Analyses included deductive coding for an a priori selected set of codes and inductive coding for additional content emerging from the interview dynamics (see Additional File 1, pp.4–5).
Results
Study cohort
During twelve modified focus group interviews, 64 participants were interviewed in interdisciplinary groups of 3–8 (median 5.5), respectively (see Supplementary Figure S1, Additional File 1). The final cohort included interviewees from 20 European countries (median 3 nationalities per interview; Fig. 1).
Fig. 1.
Nationalities of interview participants. Nationalities of interview participants (orange), indicating the respective number of participants per country: Iceland (2), United Kingdom (5), Ireland (1), Netherlands (1), Belgium (4), Austria (1), Hungary (1), Romania (1), Germany (29), Switzerland (3), Italy (3), France (1), Spain (1), Greece (2), Poland (1), Lithuania (1), Finland (1), Sweden (2), Norway (1), Denmark (3)
Created with mapchart.net (free-to-use software)
92% (59/64) of participants were male. 41% (26/64) worked as non-physician EMS providers and 38% (24/64) as pre-hospital emergency physicians. 22% (14/64) served in law enforcement, including special forces. Of these, 43% (6/14) were physicians, and 14% (2/14) had additional EMS training (Fig. 2).
Fig. 2.
Professional backgrounds of interview participants.
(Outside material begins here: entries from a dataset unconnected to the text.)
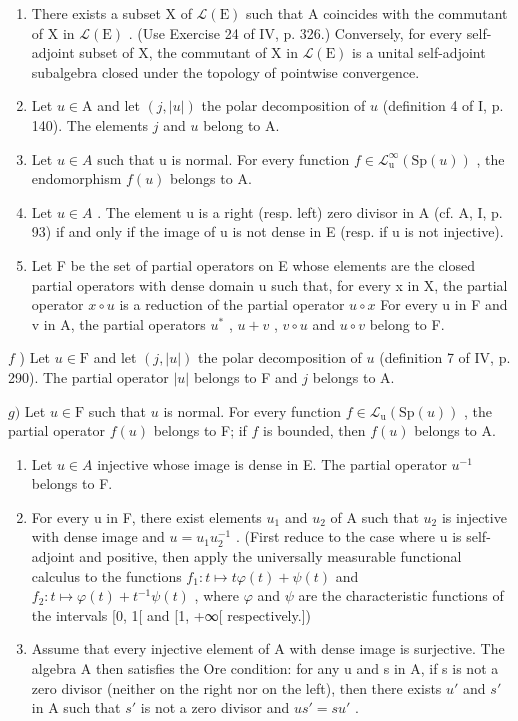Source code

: \begin{enumerate}
\def\labelenumi{\alph{enumi})}
\item
  There exists a subset X of \(\mathcal{L}(\mathrm{E})\) such that A coincides with the commutant of X in \(\mathcal{L}(\mathrm{E})\) . (Use Exercise 24 of IV, p. 326.) Conversely, for every self-adjoint subset of X, the commutant of X in \(\mathcal{L}(\mathrm{E})\) is a unital self-adjoint subalgebra closed under the topology of pointwise convergence.
\item
  Let \(u \in \mathrm{A}\) and let \((j, |u|)\) the polar decomposition of \(u\) (definition 4 of I, p. 140). The elements \(j\) and \(u\) belong to A.
\item
  Let \(u \in A\) such that u is normal. For every function \(f \in \mathcal{L}_{\mathrm{u}}^{\infty}(\mathrm{Sp}(u))\) , the endomorphism \(f(u)\) belongs to A.
\item
  Let \(u \in A\) . The element u is a right (resp. left) zero divisor in A (cf. A, I, p. 93) if and only if the image of u is not dense in E (resp. if u is not injective).
\item
  Let F be the set of partial operators on E whose elements are the closed partial operators with dense domain u such that, for every x in X, the partial operator \(x \circ u\) is a reduction of the partial operator \(u \circ x\) For every u in F and v in A, the partial operators \(u^{*}\) , \(u + v\) , \(v \circ u\) and \(u \circ v\) belong to F.
\end{enumerate}

\(f\) ) Let \(u\in \mathrm{F}\) and let \((j,|u|)\) the polar decomposition of \(u\) (definition 7 of IV, p. 290). The partial operator \(|u|\) belongs to F and \(j\) belongs to A.

\(g)\) Let \(u \in \mathrm{F}\) such that \(u\) is normal. For every function \(f \in \mathcal{L}_{\mathrm{u}}(\mathrm{Sp}(u))\) , the partial operator \(f(u)\) belongs to F; if \(f\) is bounded, then \(f(u)\) belongs to A.

\begin{enumerate}
\def\labelenumi{\alph{enumi})}
\setcounter{enumi}{7}
\item
  Let \(u \in A\) injective whose image is dense in E. The partial operator \(u^{-1}\) belongs to F.
\item
  For every u in F, there exist elements \(u_{1}\) and \(u_{2}\) of A such that \(u_{2}\) is injective with dense image and \(u = u_{1}u_{2}^{-1}\) . (First reduce to the case where u is self-adjoint and positive, then apply the universally measurable functional calculus to the functions \(f_{1}: t \mapsto t\varphi(t) + \psi(t)\) and \(f_{2}: t \mapsto \varphi(t) + t^{-1}\psi(t)\) , where \(\varphi\) and \(\psi\) are the characteristic functions of the intervals {[}0, 1{[} and {[}1, +∞{[} respectively.{]})
\item
  Assume that every injective element of A with dense image is surjective. The algebra A then satisfies the Ore condition: for any u and s in A, if s is not a zero divisor (neither on the right nor on the left), then there exists \(u'\) and \(s'\) in A such that \(s'\) is not a zero divisor and \(us' = su'\) .
\end{enumerate}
Professional backgrounds are highlighted according to participants’ self-disclosure during the recruitment process
Findings
The poll response rate was 95% (61/64), non-responses were due to technical difficulties.
Throughout the interviews, participants shared a multitude of issues and potential solutions. This manuscript will devote particular attention to the most prominent themes. For more details and quotations, see Additional File 1, pp.6–20.
State of preparedness
Polls demonstrated that 49% (30/61) of participants did not feel adequately prepared to collaborate with other responding services during a terrorist incident, one participant was unsure (Fig. 3).
Fig. 3.
Subjective preparedness for interagency collaboration among interview participants. This figure depicts participants’ responses to poll 1: “Do you feel adequately trained to collaborate with other responding agencies during a terrorist scenario?”, with the response options displayed in the figure. Poll response rate: 95% (61/64 participants)
In fact, scarcity of training opportunities for tactical incidents among regular providers was an overarching theme. Disparities in funding and political support as well as staff shortages were named among the main reasons. These disparities became evident not only between state entities (e.g., law enforcement, fire services) and non-state actors (typically EMS), but also between countries with and without recent terrorist activity. While participants from countries with recent large-scale attacks often reported state-mandated, national standards for education, training, and response, participants from countries without recent terrorist activity criticised the stagnation in developing such concepts, stating it was “very difficult to create preparedness in times of peace”.
Additionally, participants observed that regular responders often stayed fixated on individualised medical approaches even in MCIs. The necessity of MCI training was thus highlighted.
Casualty care in zones of higher risk
In this study, the terms “hot zone”, “warm zone”, and “cold zone” will be used to describe areas of direct threat, indirect threat, and no known threat, respectively [6]. 64% (39/61) of participants stated that their response protocols relied primarily on police for casualty care inside the hot zone, with 59% (23/39) in this subgroup specifically relying on special forces. 15% (9/61) reported that tactically trained (non-police) medical staff (e.g., tactical emergency medical services teams) were responsible, and 5% (3/61) relied primarily on bystanders (Fig. 4).
Fig. 4.
Responsibilities for casualty care within the hot zone according to local response protocols. This figure depicts participants’ responses to poll 2: “Do your local protocols for tactical/terrorist incidents focus on any of the following to take care of casualties inside the red (hot) zone?”, with the response options displayed in the figure. Poll response rate: 95% (61/64 participants)
Subsequent discussions disclosed notable discrepancies between reported realities of police officers and expectations conveyed through the polls: Due to resource constraints and delayed arrival of special forces, initial police resources were reported likely not to be sufficient to manage casualty care before threat elimination was achieved. Moreover, it became evident that police medics’ roles and capabilities were often misconceived among medical providers, with many being unaware that these providers typically fill other roles inside their units apart from their medic roles.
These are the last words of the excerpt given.